Music festivals, it’s fair to say, are on something of a relentless rise. Combining a weekend of hedonism with the opportunity to see musicians that would cost far more to see individually, the events present a risky but potentially rewarding opportunity for businessmen.
With the country’s biggest festival Electric Picnic selling out before even announcing a lineup this year, newcomers have been consistently sticking their head above the parapet – alongside BARE, festivals like Live On Air and BD Festival are nudging into the scene. BARE in the Woods, a growing event in Garryhinch Woods, Portarlington, is perhaps the most successful newcomer.
“We launched in 2014 with a single day ‘taster’”, organiser Peter Dunne told us. “It was really just getting people to buy into the concept, but it was also great experience for us. It’s been a slow burner, but I worked a lot on the other side of things, as a band manager, and so I understand what it’s like. It’s a slow process building trust with the acts [it’s worth noting that a couple of new Irish festivals have shut down in recent years, often without paying the performers], we just make sure we send them home happy. Now we have a lot of acts emailing us asking if they can come back again.”

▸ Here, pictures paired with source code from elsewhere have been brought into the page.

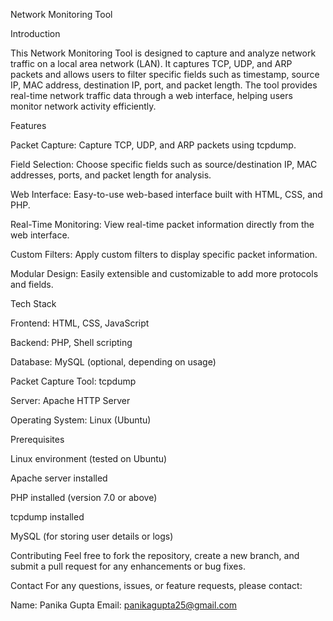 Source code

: Network Monitoring Tool

Introduction

This Network Monitoring Tool is designed to capture and analyze network traffic on a local area network (LAN). It captures TCP, UDP, and ARP packets and allows users to filter specific fields such as timestamp, source IP, MAC address, destination IP, port, and packet length. The tool provides real-time network traffic data through a web interface, helping users monitor network activity efficiently.

Features

Packet Capture: Capture TCP, UDP, and ARP packets using tcpdump.

Field Selection: Choose specific fields such as source/destination IP, MAC addresses, ports, and packet length for analysis.

Web Interface: Easy-to-use web-based interface built with HTML, CSS, and PHP.

Real-Time Monitoring: View real-time packet information directly from the web interface.

Custom Filters: Apply custom filters to display specific packet information.

Modular Design: Easily extensible and customizable to add more protocols and fields.

Tech Stack

Frontend: HTML, CSS, JavaScript 

Backend: PHP, Shell scripting 

Database: MySQL (optional, depending on usage) 

Packet Capture Tool: tcpdump 

Server: Apache HTTP Server 

Operating System: Linux (Ubuntu) 


Prerequisites

Linux environment (tested on Ubuntu)

Apache server installed

PHP installed (version 7.0 or above)

tcpdump installed

MySQL (for storing user details or logs)



Contributing
Feel free to fork the repository, create a new branch, and submit a pull request for any enhancements or bug fixes.

Contact
For any questions, issues, or feature requests, please contact:

Name: Panika Gupta
Email: panikagupta25@gmail.com

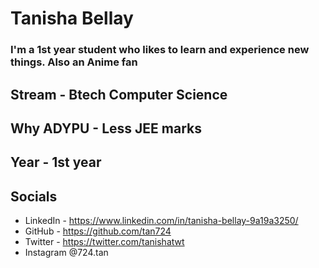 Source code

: # Tanisha Bellay
### I'm a 1st year student who likes to learn and experience new things. Also an Anime fan

## Stream - Btech Computer Science
## Why ADYPU - Less JEE marks 
## Year - 1st year

## Socials
* LinkedIn - https://www.linkedin.com/in/tanisha-bellay-9a19a3250/
* GitHub - https://github.com/tan724
* Twitter - https://twitter.com/tanishatwt
* Instagram @724.tan

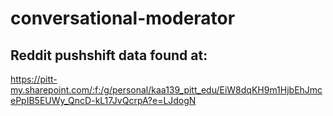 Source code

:# conversational-moderator

## Reddit pushshift data found at: 
https://pitt-my.sharepoint.com/:f:/g/personal/kaa139_pitt_edu/EiW8dqKH9m1HjbEhJmcePpIB5EUWy_QncD-kL17JvQcrpA?e=LJdogN
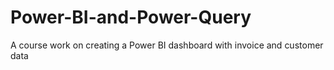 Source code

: # Power-BI-and-Power-Query
A course work on creating a Power BI dashboard with invoice and customer data
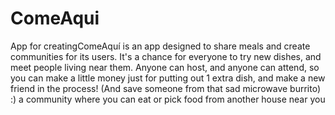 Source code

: # ComeAqui

App for creatingComeAquí is an app designed to share meals and create communities for its users. It's a chance for everyone to try new dishes, and meet people living near them. Anyone can host, and anyone can attend, so you can make a little money just for putting out 1 extra dish, and make a new friend in the process! (And save someone from that sad microwave burrito) :) a community where you can eat or pick food from another house near you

“For me, it’s like seeing the festival experience from the other side of the fence. There’s a lot of correspondence, and you really have to pull together,” he says of the process. “I’ve learned a few tricks, and we’ve brought a lot of experienced heads into our top team. We’ve been using a system called Mobstar [a musical talent platform], which has made it far easier to pick acts we’re interested in for the festival.”
While the point of ‘State of the Nation’ has been to examine the ups and down of the Irish music scene at present, I could hardly leave out projects just because I’m part of them, could I? Aidan Cuffe has been running GoldenPlec as the most all encompassing of acts of love for the Irish music scene for 13 years. That’s expanded to include festival stages, links with the Irish Independent, some huge name interviews, and of course the very magazine that Stephen Byrne and I now head up. Unsurprisingly, the man has plenty to say about progress in Irish music, and his own role in it…

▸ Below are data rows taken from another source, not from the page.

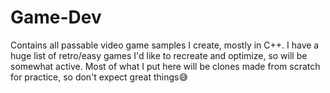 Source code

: # Game-Dev
Contains all passable video game samples I create, mostly in C++. I have a huge list of retro/easy games I'd like to recreate and optimize, so will be somewhat active.
Most of what I put here will be clones made from scratch for practice, so don't expect great things😅
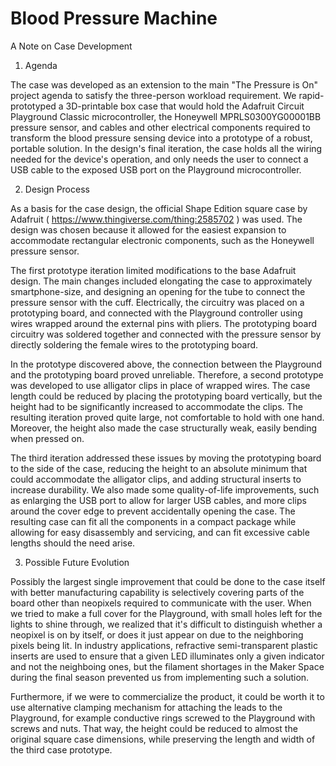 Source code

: # Blood Pressure Machine



A Note on Case Development

1. Agenda

The case was developed as an extension to the main "The Pressure is On" project agenda
to satisfy the three-person workload requirement. We rapid-prototyped a 3D-printable box
case that would hold the Adafruit Circuit Playground Classic microcontroller, the
Honeywell MPRLS0300YG00001BB  pressure sensor, and cables and other electrical components
required to transform the blood pressure sensing device into a prototype of a robust,
portable solution. In the design's final iteration, the case holds all the wiring needed
for the device's operation, and only needs the user to connect a USB cable to the exposed
USB port on the Playground microcontroller.

2. Design Process

As a basis for the case design, the official Shape Edition square case by Adafruit
( https://www.thingiverse.com/thing:2585702 ) was used. The design was chosen because it
allowed for the easiest expansion to accommodate rectangular electronic components, such
as the Honeywell pressure sensor.

The first prototype iteration limited modifications to the base Adafruit design. The main
changes included elongating the case to approximately smartphone-size, and designing an
opening for the tube to connect the pressure sensor with the cuff. Electrically, the
circuitry was placed on a prototyping board, and connected with the Playground controller
using wires wrapped around the external pins with pliers. The prototyping board circuitry
was soldered together and connected with the pressure sensor by directly soldering the
female wires to the prototyping board.

In the prototype discovered above, the connection between the Playground and the
prototyping board proved unreliable. Therefore, a second prototype was developed to use
alligator clips in place of wrapped wires. The case length could be reduced by placing
the prototyping board vertically, but the height had to be significantly increased to
accommodate the clips. The resulting iteration proved quite large, not comfortable to
hold with one hand. Moreover, the height also made the case structurally weak, easily
bending when pressed on.

The third iteration addressed these issues by moving the prototyping board to the side of
the case, reducing the height to an absolute minimum that could accommodate the alligator
clips, and adding structural inserts to increase durability. We also made some
quality-of-life improvements, such as enlarging the USB port to allow for larger USB
cables, and more clips around the cover edge to prevent accidentally opening the case.
The resulting case can fit all the components in a compact package while allowing for
easy disassembly and servicing, and can fit excessive cable lengths should the need arise.

3. Possible Future Evolution

Possibly the largest single improvement that could be done to the case itself with better
manufacturing capability is selectively covering parts of the board other than neopixels
required to communicate with the user. When we tried to make a full cover for the
Playground, with small holes left for the lights to shine through, we realized that it's
difficult to distinguish whether a neopixel is on by itself, or does it just appear on
due to the neighboring pixels being lit. In industry applications, refractive
semi-transparent plastic inserts are used to ensure that a given LED illuminates only
a given indicator and not the neighboing ones, but the filament shortages in the Maker
Space during the final season prevented us from implementing such a solution.

Furthermore, if we were to commercialize the product, it could be worth it to use
alternative clamping mechanism for attaching the leads to the Playground, for example
conductive rings screwed to the Playground with screws and nuts. That way, the height
could be reduced to almost the original square case dimensions, while preserving the
length and width of the third case prototype.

GoldenPlec is one of the biggest and certainly one of the most all-encompassing music sites in Ireland at this point. What were the key steps in getting there?
It’s not easy getting through as much stuff as we do, but getting from where we were 10-13 years ago when we started out to where we are now has been relentless hard work. For me personally it’s a daily sacrifice to keep the site up to date. Over the years we’ve built up some great relationships with bands, promoters, brands and PR and we couldn’t operate as we do without those relationships. We have a built up trust and in this industry, trust goes a big distance.

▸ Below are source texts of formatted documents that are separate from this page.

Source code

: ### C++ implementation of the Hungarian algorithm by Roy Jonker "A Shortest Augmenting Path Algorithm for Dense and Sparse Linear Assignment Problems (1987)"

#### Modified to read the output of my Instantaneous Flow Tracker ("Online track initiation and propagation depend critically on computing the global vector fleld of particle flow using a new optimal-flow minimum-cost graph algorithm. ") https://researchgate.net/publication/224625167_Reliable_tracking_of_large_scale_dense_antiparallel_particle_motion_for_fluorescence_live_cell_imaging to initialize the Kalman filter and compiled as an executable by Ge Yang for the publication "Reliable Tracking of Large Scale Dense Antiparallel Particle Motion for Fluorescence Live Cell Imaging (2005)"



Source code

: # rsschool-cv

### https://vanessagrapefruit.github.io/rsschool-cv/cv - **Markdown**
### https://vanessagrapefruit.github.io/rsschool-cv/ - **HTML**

There’s a fine line between supporting a scene and the virtual version of standing around waving pom poms. How do you stay the right side of that?
Honesty is our only policy. I have no interest in telling a band they are great for the sake of it. Our writers are asked to purely write what they feel about the album, but to back it up with valid and constructive criticism or praise. If you can’t back up what you’re saying, don’t say it.
It’s actually a hard line to draw, everyone wants coverage and we’re one of the places where a lot of bands get a lot of coverage but album reviews are subjective, it might just be that the person reviewing it just didn’t like it. Sometimes I wish we were a blog and we only posted stuff we liked, because we would be able to be universally positive. It’s hard telling a band who have put blood and sweat into their work that the person who reviewed their material just didn’t like it, even the most constructive of criticism can be stinging and it’s hard seeing the dismay in their social posts or if you meet them in person.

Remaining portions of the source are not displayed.